In the course of the nineteenth century, Hellmuth Kretzschmar has argued, the Saxon monarchy underwent a process that stripped off the lustrous garb of divine grace and left it with the “characteristics of an office” (Amtscharakter). “One can trace the growing restrictions, the increasing plainness, especially in everyday things and, beyond that, one can observe that there were ever fewer days, when the unfolding of courtly pomp, of grand festive events interrupted the drab rhythm of a dutiful, civil service like, sober princely life.” This development towards a mode of sobriety paralleled the Saxon monarchs’ steady withdrawal from direct governmental intervention. Following the passing of the kingdom’s constitution in 1831 none of the Wettin monarchs showed any inclination to challenge the constitutional restrictions on their position, let alone seek a return to an absolutist status quo ante. On the contrary, both King Friedrich August II (1797–1854, r. 1836–1854), who acted as co-regent for his elderly uncle King Anton (1755–1836, r. 1827–1836) in 1831, and especially his younger brother Johann (1801–1873, r. 1854–1873), who would succeed as king after Friedrich August’s death in 1854, actively supported Saxony’s transformation into a constitutional state. 22

The dynasty’s relatively low-key style and its careful observance of the legal framework meant that the individual monarchs’ personal preferences could give some colour to their reigns: the somewhat introverted, studious and intellectual King Johann fulfilled the administrative responsibilities of his office with dutiful dedication and enjoyed a reputation as a scholar of some distinction. While he was undoubtedly a revered example of the nineteenth-century phenomenon of rulers adapting the persona of an erudite homme de lettres, there is some doubt as to whether his kind of “cultural kingship” amounted to a coherent political programme. 23

Unlike the cerebral Johann, his son Albert (1828–1902, r. 1873–1902) was an “intellectually uncomplicated” soldier. Albert’s significant achievements as a senior commander in the wars of 1866 and 1870/1871 adorned the Wettin dynasty with an aura of martial glory and set the scene for a military presentation of the monarchy.
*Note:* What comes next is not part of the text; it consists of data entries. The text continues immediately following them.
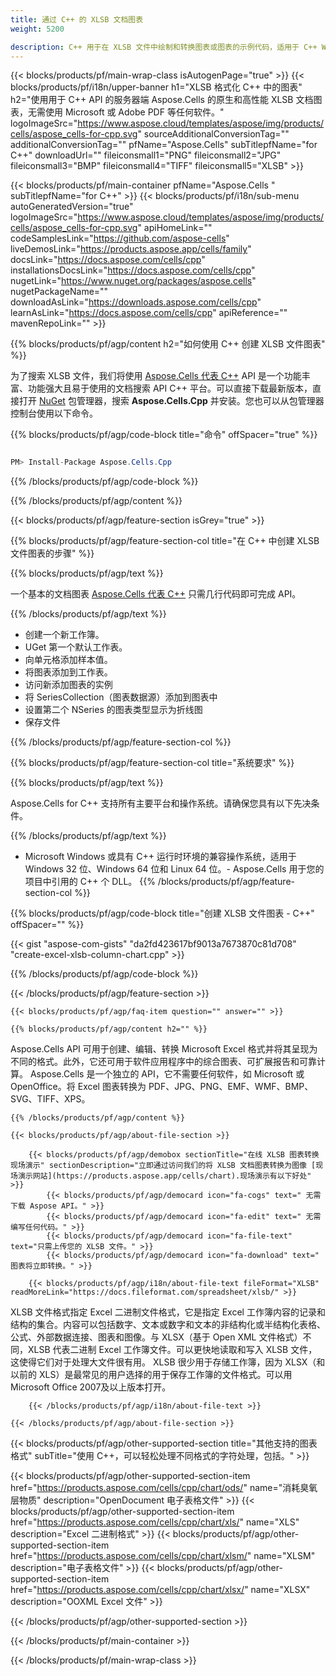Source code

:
 ```yaml
---
title: 通过 C++ 的 XLSB 文档图表 
weight: 5200

description: C++ 用于在 XLSB 文件中绘制和转换图表或图表的示例代码，适用于 C++ Windows 32 位、Windows 64 位和 Linux 64 位运行时环境。
---
```

{{< blocks/products/pf/main-wrap-class isAutogenPage="true" >}}
{{< blocks/products/pf/i18n/upper-banner h1="XLSB 格式化 C++ 中的图表" h2="使用用于 C++ API 的服务器端 Aspose.Cells 的原生和高性能 XLSB 文档图表，无需使用 Microsoft 或 Adobe PDF 等任何软件。" logoImageSrc="https://www.aspose.cloud/templates/aspose/img/products/cells/aspose_cells-for-cpp.svg" sourceAdditionalConversionTag="" additionalConversionTag="" pfName="Aspose.Cells" subTitlepfName="for C++" downloadUrl="" fileiconsmall1="PNG" fileiconsmall2="JPG" fileiconsmall3="BMP" fileiconsmall4="TIFF" fileiconsmall5="XLSB" >}}

{{< blocks/products/pf/main-container pfName="Aspose.Cells " subTitlepfName="for C++" >}}
{{< blocks/products/pf/i18n/sub-menu autoGeneratedVersion="true" logoImageSrc="https://www.aspose.cloud/templates/aspose/img/products/cells/aspose_cells-for-cpp.svg" apiHomeLink="" codeSamplesLink="https://github.com/aspose-cells" liveDemosLink="https://products.aspose.app/cells/family" docsLink="https://docs.aspose.com/cells/cpp" installationsDocsLink="https://docs.aspose.com/cells/cpp" nugetLink="https://www.nuget.org/packages/aspose.cells" nugetPackageName="" downloadAsLink="https://downloads.aspose.com/cells/cpp" learnAsLink="https://docs.aspose.com/cells/cpp" apiReference="" mavenRepoLink="" >}}

{{% blocks/products/pf/agp/content h2="如何使用 C++ 创建 XLSB 文件图表" %}}

 为了搜索 XLSB 文件，我们将使用
 [Aspose.Cells 代表 C++](https://products.aspose.com/cells/cpp) 
 API 是一个功能丰富、功能强大且易于使用的文档搜索 API C++ 平台。可以直接下载最新版本，直接打开
 [NuGet](https://www.nuget.org/packages/aspose.cells) 
 包管理器，搜索
 **Aspose.Cells.Cpp** 
 并安装。您也可以从包管理器控制台使用以下命令。

{{% blocks/products/pf/agp/code-block title="命令" offSpacer="true" %}}

```cs

PM> Install-Package Aspose.Cells.Cpp


```

{{% /blocks/products/pf/agp/code-block %}}

{{% /blocks/products/pf/agp/content %}}

{{< blocks/products/pf/agp/feature-section isGrey="true" >}}

{{% blocks/products/pf/agp/feature-section-col title="在 C++ 中创建 XLSB 文件图表的步骤" %}}

{{% blocks/products/pf/agp/text %}}

 一个基本的文档图表
 [Aspose.Cells 代表 C++](https://products.aspose.com/cells/cpp) 
 只需几行代码即可完成 API。

{{% /blocks/products/pf/agp/text %}}

+ 创建一个新工作簿。
+ UGet 第一个默认工作表。
+ 向单元格添加样本值。
+ 将图表添加到工作表。
+ 访问新添加图表的实例
+ 将 SeriesCollection（图表数据源）添加到图表中
+ 设置第二个 NSeries 的图表类型显示为折线图
+ 保存文件

{{% /blocks/products/pf/agp/feature-section-col %}}

{{% blocks/products/pf/agp/feature-section-col title="系统要求" %}}

{{% blocks/products/pf/agp/text %}}

 Aspose.Cells for C++ 支持所有主要平台和操作系统。请确保您具有以下先决条件。

{{% /blocks/products/pf/agp/text %}}

- Microsoft Windows 或具有 C++ 运行时环境的兼容操作系统，适用于 Windows 32 位、Windows 64 位和 Linux 64 位。- Aspose.Cells 用于您的项目中引用的 C++ 个 DLL。
{{% /blocks/products/pf/agp/feature-section-col %}}

{{% blocks/products/pf/agp/code-block title="创建 XLSB 文件图表 - C++" offSpacer="" %}}

{{< gist "aspose-com-gists" "da2fd423617bf9013a7673870c81d708" "create-excel-xlsb-column-chart.cpp" >}}

{{% /blocks/products/pf/agp/code-block %}}

{{< /blocks/products/pf/agp/feature-section >}}

    {{< blocks/products/pf/agp/faq-item question="" answer="" >}}
 

<!-- aboutfile Starts -->

    {{% blocks/products/pf/agp/content h2="" %}}

Aspose.Cells API 可用于创建、编辑、转换 Microsoft Excel 格式并将其呈现为不同的格式。此外，它还可用于软件应用程序中的综合图表、可扩展报告和可靠计算。 Aspose.Cells 是一个独立的 API，它不需要任何软件，如 Microsoft 或 OpenOffice。将 Excel 图表转换为 PDF、JPG、PNG、EMF、WMF、BMP、SVG、TIFF、XPS。

    {{% /blocks/products/pf/agp/content %}}

    {{< blocks/products/pf/agp/about-file-section >}}

        {{< blocks/products/pf/agp/demobox sectionTitle="在线 XLSB 图表转换现场演示" sectionDescription="立即通过访问我们的将 XLSB 文档图表转换为图像 [现场演示网站](https://products.aspose.app/cells/chart).现场演示有以下好处" >}}
            {{< blocks/products/pf/agp/democard icon="fa-cogs" text=" 无需下载 Aspose API。" >}}
            {{< blocks/products/pf/agp/democard icon="fa-edit" text=" 无需编写任何代码。" >}}
            {{< blocks/products/pf/agp/democard icon="fa-file-text" text="只需上传您的 XLSB 文件。" >}}
            {{< blocks/products/pf/agp/democard icon="fa-download" text=" 图表将立即转换。" >}}

        {{< blocks/products/pf/agp/i18n/about-file-text fileFormat="XLSB" readMoreLink="https://docs.fileformat.com/spreadsheet/xlsb/" >}}
XLSB 文件格式指定 Excel 二进制文件格式，它是指定 Excel 工作簿内容的记录和结构的集合。内容可以包括数字、文本或数字和文本的非结构化或半结构化表格、公式、外部数据连接、图表和图像。与 XLSX（基于 Open XML 文件格式）不同，XLSB 代表二进制 Excel 工作簿文件。可以更快地读取和写入 XLSB 文件，这使得它们对于处理大文件很有用。 XLSB 很少用于存储工作簿，因为 XLSX（和以前的 XLS）是最常见的用户选择的用于保存工作簿的文件格式。可以用Microsoft Office 2007及以上版本打开。 

        {{< /blocks/products/pf/agp/i18n/about-file-text >}}

    {{< /blocks/products/pf/agp/about-file-section >}}

<!-- aboutfile Ends -->

{{< blocks/products/pf/agp/other-supported-section title="其他支持的图表格式" subTitle="使用 C++，可以轻松处理不同格式的字符处理，包括。" >}}

{{< blocks/products/pf/agp/other-supported-section-item href="https://products.aspose.com/cells/cpp/chart/ods/" name="消耗臭氧层物质" description="OpenDocument 电子表格文件" >}}
{{< blocks/products/pf/agp/other-supported-section-item href="https://products.aspose.com/cells/cpp/chart/xls/" name="XLS" description="Excel 二进制格式" >}}
{{< blocks/products/pf/agp/other-supported-section-item href="https://products.aspose.com/cells/cpp/chart/xlsm/" name="XLSM" description="电子表格文件" >}}
{{< blocks/products/pf/agp/other-supported-section-item href="https://products.aspose.com/cells/cpp/chart/xlsx/" name="XLSX" description="OOXML Excel 文件" >}}

{{< /blocks/products/pf/agp/other-supported-section >}}

{{< /blocks/products/pf/main-container >}}
    
{{< /blocks/products/pf/main-wrap-class >}}
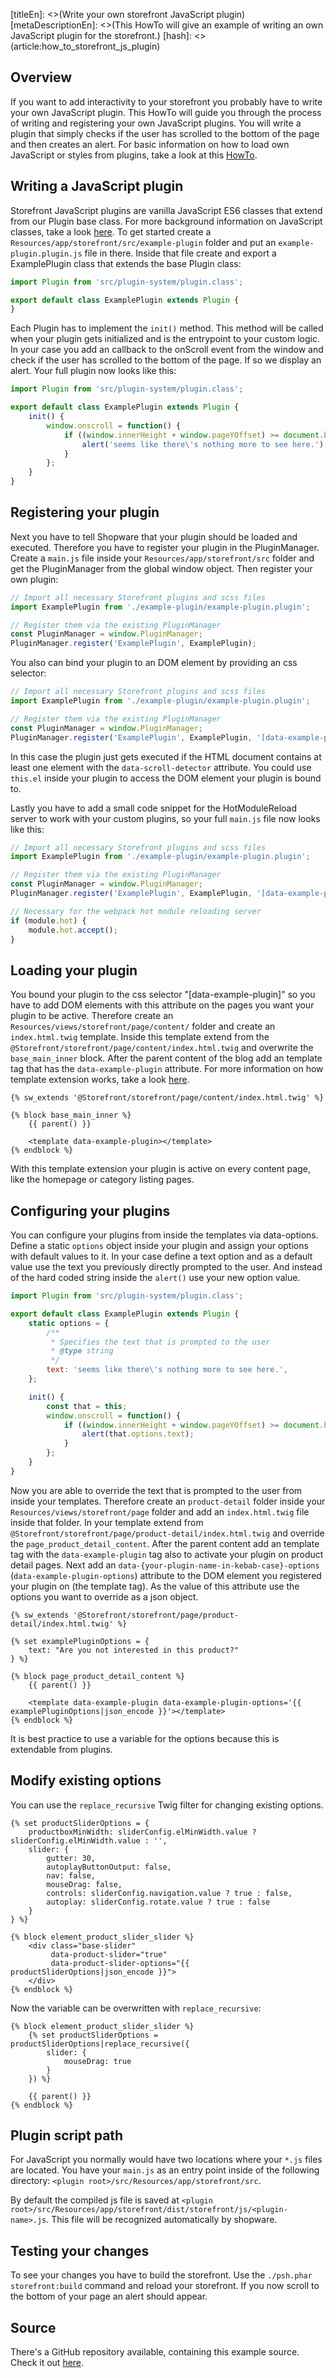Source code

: [titleEn]: <>(Write your own storefront JavaScript plugin)
[metaDescriptionEn]: <>(This HowTo will give an example of writing an own JavaScript plugin for the storefront.)
[hash]: <>(article:how_to_storefront_js_plugin)

## Overview

If you want to add interactivity to your storefront you probably have to write your own JavaScript plugin.
This HowTo will guide you through the process of writing and registering your own JavaScript plugins.
You will write a plugin that simply checks if the user has scrolled to the bottom of the page and then creates an alert.
For basic information on how to load own JavaScript or styles from plugins, take a look at this [HowTo](./330-storefront-assets.md).

## Writing a JavaScript plugin

Storefront JavaScript plugins are vanilla JavaScript ES6 classes that extend from our Plugin base class.
For more background information on JavaScript classes, take a look [here](https://developer.mozilla.org/en-US/docs/Web/JavaScript/Reference/Classes).
To get started create a `Resources/app/storefront/src/example-plugin` folder and put an `example-plugin.plugin.js` file in there.
Inside that file create and export a ExamplePlugin class that extends the base Plugin class:

```js
import Plugin from 'src/plugin-system/plugin.class';

export default class ExamplePlugin extends Plugin {
}
```

Each Plugin has to implement the `init()` method. This method will be called when your plugin gets initialized and is the entrypoint to your custom logic.
In your case you add an callback to the onScroll event from the window and check if the user has scrolled to the bottom of the page. If so we display an alert.
Your full plugin now looks like this:

```js
import Plugin from 'src/plugin-system/plugin.class';

export default class ExamplePlugin extends Plugin {
    init() {
        window.onscroll = function() {
            if ((window.innerHeight + window.pageYOffset) >= document.body.offsetHeight) {
                alert('seems like there\'s nothing more to see here.');
            }
        };
    }
}
```

## Registering your plugin

Next you have to tell Shopware that your plugin should be loaded and executed. Therefore you have to register your plugin in the PluginManager.
Create a `main.js` file inside your `Resources/app/storefront/src` folder and get the PluginManager from the global window object. 
Then register your own plugin:

```js
// Import all necessary Storefront plugins and scss files
import ExamplePlugin from './example-plugin/example-plugin.plugin';

// Register them via the existing PluginManager
const PluginManager = window.PluginManager;
PluginManager.register('ExamplePlugin', ExamplePlugin);
```

You also can bind your plugin to an DOM element by providing an css selector:

 ```js
 // Import all necessary Storefront plugins and scss files
 import ExamplePlugin from './example-plugin/example-plugin.plugin';
 
 // Register them via the existing PluginManager
 const PluginManager = window.PluginManager;
 PluginManager.register('ExamplePlugin', ExamplePlugin, '[data-example-plugin]');
 ```

In this case the plugin just gets executed if the HTML document contains at least one element with the `data-scroll-detector` attribute.
You could use `this.el` inside your plugin to access the DOM element your plugin is bound to.

Lastly you have to add a small code snippet for the HotModuleReload server to work with your custom plugins, so your full `main.js` file now looks like this:

```js
// Import all necessary Storefront plugins and scss files
import ExamplePlugin from './example-plugin/example-plugin.plugin';

// Register them via the existing PluginManager
const PluginManager = window.PluginManager;
PluginManager.register('ExamplePlugin', ExamplePlugin, '[data-example-plugin]');

// Necessary for the webpack hot module reloading server
if (module.hot) {
    module.hot.accept();
}
```

## Loading your plugin

You bound your plugin to the css selector "[data-example-plugin]" so you have to add DOM elements with this attribute on the pages you want your plugin to be active.
Therefore create an `Resources/views/storefront/page/content/` folder and create an `index.html.twig` template.
Inside this template extend from the `@Storefront/storefront/page/content/index.html.twig` and overwrite the `base_main_inner` block.
After the parent content of the blog add an template tag that has the `data-example-plugin` attribute.
For more information on how template extension works, take a look [here](./250-extending-storefront-block.md).

```twig
{% sw_extends '@Storefront/storefront/page/content/index.html.twig' %}

{% block base_main_inner %}
    {{ parent() }}

    <template data-example-plugin></template>
{% endblock %}
```

With this template extension your plugin is active on every content page, like the homepage or category listing pages.

## Configuring your plugins

You can configure your plugins from inside the templates via data-options.
Define a static `options` object inside your plugin and assign your options with default values to it.
In your case define a text option and as a default value use the text you previously directly prompted to the user.
And instead of the hard coded string inside the `alert()` use your new option value.

```js
import Plugin from 'src/plugin-system/plugin.class';

export default class ExamplePlugin extends Plugin {
    static options = {
        /**
         * Specifies the text that is prompted to the user
         * @type string
         */
        text: 'seems like there\'s nothing more to see here.',
    };

    init() {
        const that = this;
        window.onscroll = function() {
            if ((window.innerHeight + window.pageYOffset) >= document.body.offsetHeight) {
                alert(that.options.text);
            }
        };
    }
}
```

Now you are able to override the text that is prompted to the user from inside your templates.
Therefore create an `product-detail` folder inside your `Resources/views/storefront/page` folder and add an `index.html.twig` file inside that folder.
In your template extend from `@Storefront/storefront/page/product-detail/index.html.twig` and override the `page_product_detail_content`.
After the parent content add an template tag with the `data-example-plugin` tag also to activate your plugin on product detail pages.
Next add an `data-{your-plugin-name-in-kebab-case}-options` (`data-example-plugin-options`) attribute to the DOM element you registered your plugin on (the template tag).
As the value of this attribute use the options you want to override as a json object.

```twig
{% sw_extends '@Storefront/storefront/page/product-detail/index.html.twig' %}

{% set examplePluginOptions = {
    text: "Are you not interested in this product?"
} %}

{% block page_product_detail_content %}
    {{ parent() }}

    <template data-example-plugin data-example-plugin-options='{{ examplePluginOptions|json_encode }}'></template>
{% endblock %}
```

It is best practice to use a variable for the options because this is extendable from plugins.

## Modify existing options

You can use the `replace_recursive` Twig filter for changing existing options.

```twig
{% set productSliderOptions = {
    productboxMinWidth: sliderConfig.elMinWidth.value ? sliderConfig.elMinWidth.value : '',
    slider: {
        gutter: 30,
        autoplayButtonOutput: false,
        nav: false,
        mouseDrag: false,
        controls: sliderConfig.navigation.value ? true : false,
        autoplay: sliderConfig.rotate.value ? true : false
    }
} %}

{% block element_product_slider_slider %}
    <div class="base-slider"
         data-product-slider="true"
         data-product-slider-options="{{ productSliderOptions|json_encode }}">
    </div>
{% endblock %}
```

Now the variable can be overwritten with `replace_recursive`:

```twig
{% block element_product_slider_slider %}
    {% set productSliderOptions = productSliderOptions|replace_recursive({
        slider: {
            mouseDrag: true
        }
    }) %}

    {{ parent() }}
{% endblock %}
```

## Plugin script path

For JavaScript you normally would have two locations where your `*.js` files are located.
You have your `main.js` as an entry point inside of the following directory: `<plugin root>/src/Resources/app/storefront/src`.

By default the compiled js file is saved at
`<plugin root>/src/Resources/app/storefront/dist/storefront/js/<plugin-name>.js`.
This file will be recognized automatically by shopware.


## Testing your changes

To see your changes you have to build the storefront. Use the `./psh.phar storefront:build` command and reload your storefront.
If you now scroll to the bottom of your page an alert should appear.

## Source

There's a GitHub repository available, containing this example source.
Check it out [here](https://github.com/shopware/swag-docs-js-plugin).
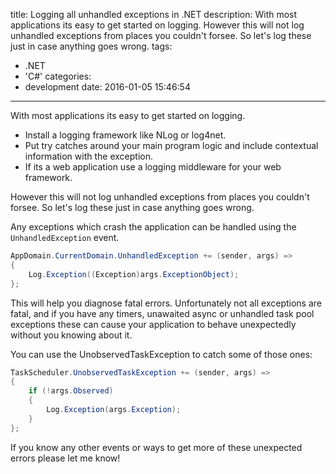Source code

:title: Logging all unhandled exceptions in .NET
description: With most applications its easy to get started on logging. However this will not log unhandled exceptions from places you couldn't forsee. So let's log these just in case anything goes wrong.
tags:
  - .NET
  - 'C#'
categories:
  - development
date: 2016-01-05 15:46:54
---

With most applications its easy to get started on logging.

* Install a logging framework like NLog or log4net.
* Put try catches around your main program logic and include contextual information with the exception.
* If its a web application use a logging middleware for your web framework.

However this will not log unhandled exceptions from places you couldn't forsee. So let's log these just in case anything goes wrong.

Any exceptions which crash the application can be handled using the `UnhandledException` event.

```csharp
AppDomain.CurrentDomain.UnhandledException += (sender, args) =>
{
    Log.Exception((Exception)args.ExceptionObject);
};
```

This will help you diagnose fatal errors. Unfortunately not all exceptions are fatal, and if you have any timers, unawaited async or unhandled task pool exceptions these can cause your application to behave unexpectedly without you knowing about it.

You can use the UnobservedTaskException to catch some of those ones:

```csharp
TaskScheduler.UnobservedTaskException += (sender, args) =>
{
    if (!args.Observed)
    {
        Log.Exception(args.Exception);
    }
};
```

If you know any other events or ways to get more of these unexpected errors please let me know!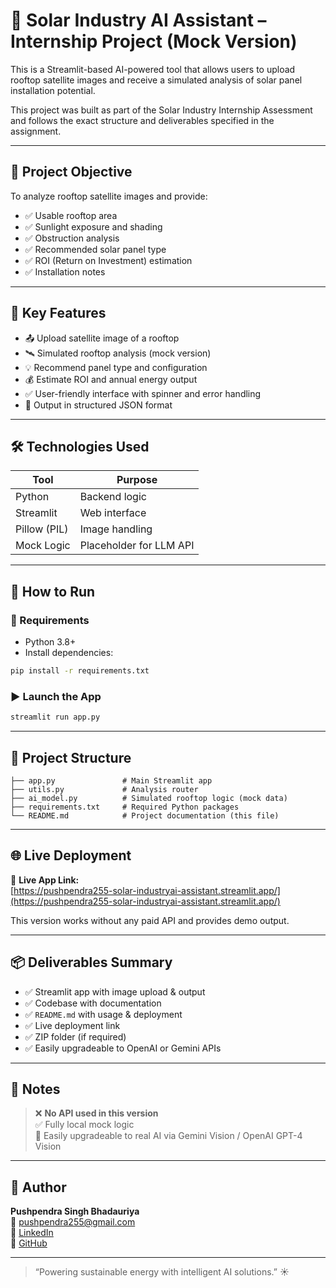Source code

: # 🔆 Solar Industry AI Assistant – Internship Project (Mock Version)

This is a Streamlit-based AI-powered tool that allows users to upload rooftop satellite images and receive a simulated analysis of solar panel installation potential.

This project was built as part of the Solar Industry Internship Assessment and follows the exact structure and deliverables specified in the assignment.

---

## 🎯 Project Objective

To analyze rooftop satellite images and provide:

- ✅ Usable rooftop area
- ✅ Sunlight exposure and shading
- ✅ Obstruction analysis
- ✅ Recommended solar panel type
- ✅ ROI (Return on Investment) estimation
- ✅ Installation notes

---

## 🧠 Key Features

- 📤 Upload satellite image of a rooftop
- 🛰️ Simulated rooftop analysis (mock version)
- 💡 Recommend panel type and configuration
- 💰 Estimate ROI and annual energy output
- ✅ User-friendly interface with spinner and error handling
- 💬 Output in structured JSON format

---

## 🛠️ Technologies Used

| Tool           | Purpose                  |
|----------------|---------------------------|
| Python         | Backend logic             |
| Streamlit      | Web interface             |
| Pillow (PIL)   | Image handling            |
| Mock Logic     | Placeholder for LLM API   |

---

## 🚀 How to Run

### 🔧 Requirements

- Python 3.8+
- Install dependencies:
```bash
pip install -r requirements.txt
```

### ▶️ Launch the App
```bash
streamlit run app.py
```

---

## 📁 Project Structure

```
├── app.py               # Main Streamlit app
├── utils.py             # Analysis router
├── ai_model.py          # Simulated rooftop logic (mock data)
├── requirements.txt     # Required Python packages
└── README.md            # Project documentation (this file)
```

---

## 🌐 Live Deployment

🔗 **Live App Link:**  
[https://pushpendra255-solar-industryai-assistant.streamlit.app/](https://pushpendra255-solar-industryai-assistant.streamlit.app/)

This version works without any paid API and provides demo output.

---

## 📦 Deliverables Summary

- ✅ Streamlit app with image upload & output
- ✅ Codebase with documentation
- ✅ `README.md` with usage & deployment
- ✅ Live deployment link
- ✅ ZIP folder (if required)
- ✅ Easily upgradeable to OpenAI or Gemini APIs

---

## 📌 Notes

> ❌ **No API used in this version**  
> ✅ Fully local mock logic  
> 🔁 Easily upgradeable to real AI via Gemini Vision / OpenAI GPT-4 Vision

---

## 🙋 Author

**Pushpendra Singh Bhadauriya**  
📧 pushpendra255@gmail.com  
🔗 [LinkedIn](https://linkedin.com/in/pushpendra-singh-bhadauriya)  
🔗 [GitHub](https://github.com/pushpendra255)

---

> “Powering sustainable energy with intelligent AI solutions.” ☀️

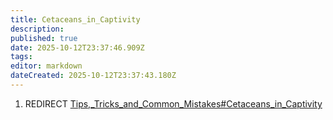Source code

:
```yaml
---
title: Cetaceans_in_Captivity
description: 
published: true
date: 2025-10-12T23:37:46.909Z
tags: 
editor: markdown
dateCreated: 2025-10-12T23:37:43.180Z
---
```


1.  REDIRECT
    [Tips,_Tricks_and_Common_Mistakes\#Cetaceans_in_Captivity](Tips,_Tricks_and_Common_Mistakes#Cetaceans_in_Captivity "wikilink")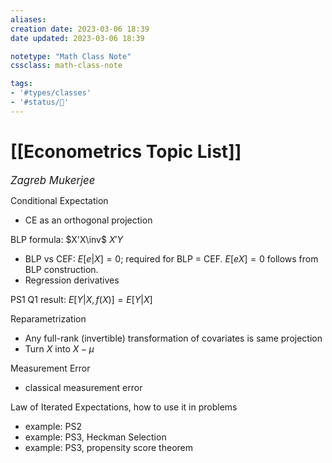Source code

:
 ```yaml
---
aliases:
creation date: 2023-03-06 18:39
date updated: 2023-03-06 18:39

notetype: "Math Class Note"
cssclass: math-class-note

tags: 
- '#types/classes'
- '#status/🚧'
---
```


# [[Econometrics Topic List]]
<span style = "font-size:120%"><i >Zagreb Mukerjee </i></span>

Conditional Expectation
- CE as an orthogonal projection

BLP formula: $X'X\inv$ $X'Y$
- BLP vs CEF: $E[e|X] = 0$; required for BLP = CEF. $E[eX] = 0$ follows from BLP construction.
- Regression derivatives

PS1 Q1 result: $E[Y|X, f(X)] = E[Y|X]$ 

Reparametrization
- Any full-rank (invertible) transformation of covariates is same projection
- Turn $X$ into $X- \mu$ 

Measurement Error
- classical measurement error 

Law of Iterated Expectations, how to use it in problems
- example: PS2
- example: PS3, Heckman Selection
- example: PS3, propensity score theorem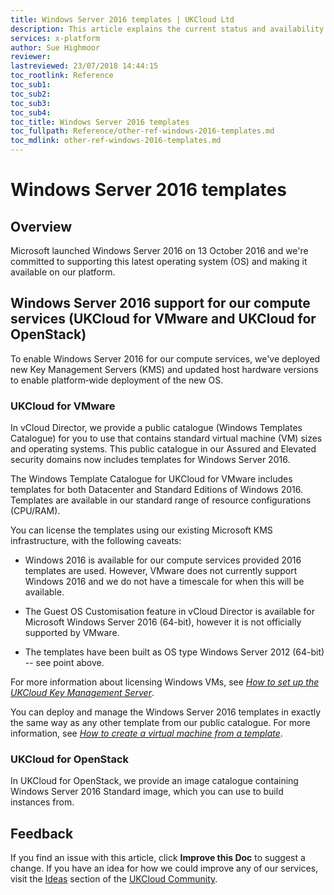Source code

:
 ```yaml
---
title: Windows Server 2016 templates | UKCloud Ltd
description: This article explains the current status and availability of Windows Server 2016 templates on UKCloud compute services.
services: x-platform
author: Sue Highmoor
reviewer:
lastreviewed: 23/07/2018 14:44:15
toc_rootlink: Reference
toc_sub1: 
toc_sub2:
toc_sub3:
toc_sub4:
toc_title: Windows Server 2016 templates
toc_fullpath: Reference/other-ref-windows-2016-templates.md
toc_mdlink: other-ref-windows-2016-templates.md
---
```


# Windows Server 2016 templates

## Overview

Microsoft launched Windows Server 2016 on 13 October 2016 and we're committed to supporting this latest operating system (OS) and making it available on our platform.

## Windows Server 2016 support for our compute services (UKCloud for VMware and UKCloud for OpenStack)

To enable Windows Server 2016 for our compute services, we've deployed new Key Management Servers (KMS) and updated host hardware versions to enable platform‑wide deployment of the new OS.

### UKCloud for VMware

In vCloud Director, we provide a public catalogue (Windows Templates Catalogue) for you to use that contains standard virtual machine (VM) sizes and operating systems. This public catalogue in our Assured and Elevated security domains now includes templates for Windows Server 2016.

The Windows Template Catalogue for UKCloud for VMware includes templates for both Datacenter and Standard Editions of Windows 2016. Templates are available in our standard range of resource configurations (CPU/RAM).

You can license the templates using our existing Microsoft KMS infrastructure, with the following caveats:

- Windows 2016 is available for our compute services provided 2016 templates are used. However, VMware does not currently support Windows 2016 and we do not have a timescale for when this will be available.

- The Guest OS Customisation feature in vCloud Director is available for Microsoft Windows Server 2016 (64-bit), however it is not officially supported by VMware.

- The templates have been built as OS type Windows Server 2012 (64-bit) -- see point above.

For more information about licensing Windows VMs, see [*How to set up the UKCloud Key Management Server*](../vmware/vmw-how-setup-kms.md).

You can deploy and manage the Windows Server 2016 templates in exactly the same way as any other template from our public catalogue. For more information, see [*How to create a virtual machine from a template*](../vmware/vmw-how-create-vm-from-template.md).

### UKCloud for OpenStack

In UKCloud for OpenStack, we provide an image catalogue containing Windows Server 2016 Standard image, which you can use to build instances from.

## Feedback

If you find an issue with this article, click **Improve this Doc** to suggest a change. If you have an idea for how we could improve any of our services, visit the [Ideas](https://community.ukcloud.com/ideas) section of the [UKCloud Community](https://community.ukcloud.com).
This was complemented and softened, though, by a carefully cultivated sense of homely and modest domesticity. The richly illustrated Volksbuch (“People’s Book”) Sachsen unter König Albert, published in 1898, for instance, provided this account of how the royal couple spent their afternoons in their garden: “Cosily smoking a cigar, the king—side by side with his wife, who, when the weather is cool, is wrapped (just like a middle-class housewife) in a comfortable shawl, and surrounded by his favourite dogs—enjoys the idyll, which his spouse’s tirelessly active, truly German domestic wifely spirit [Hausfrauengeist] has created for his relaxation from the arduous work of government.” 24

With its emphasis on gentle married life, modesty and the monarch’s diligent work for the state, this account—published to mark the 25th anniversary of Albert’s accession—was part of a narrative continuity that dated back to Saxony’s pre-constitutional days. The staging of monarchical jubilees and anniversaries in Saxony got underway in the aftermath of the Napoleonic Wars.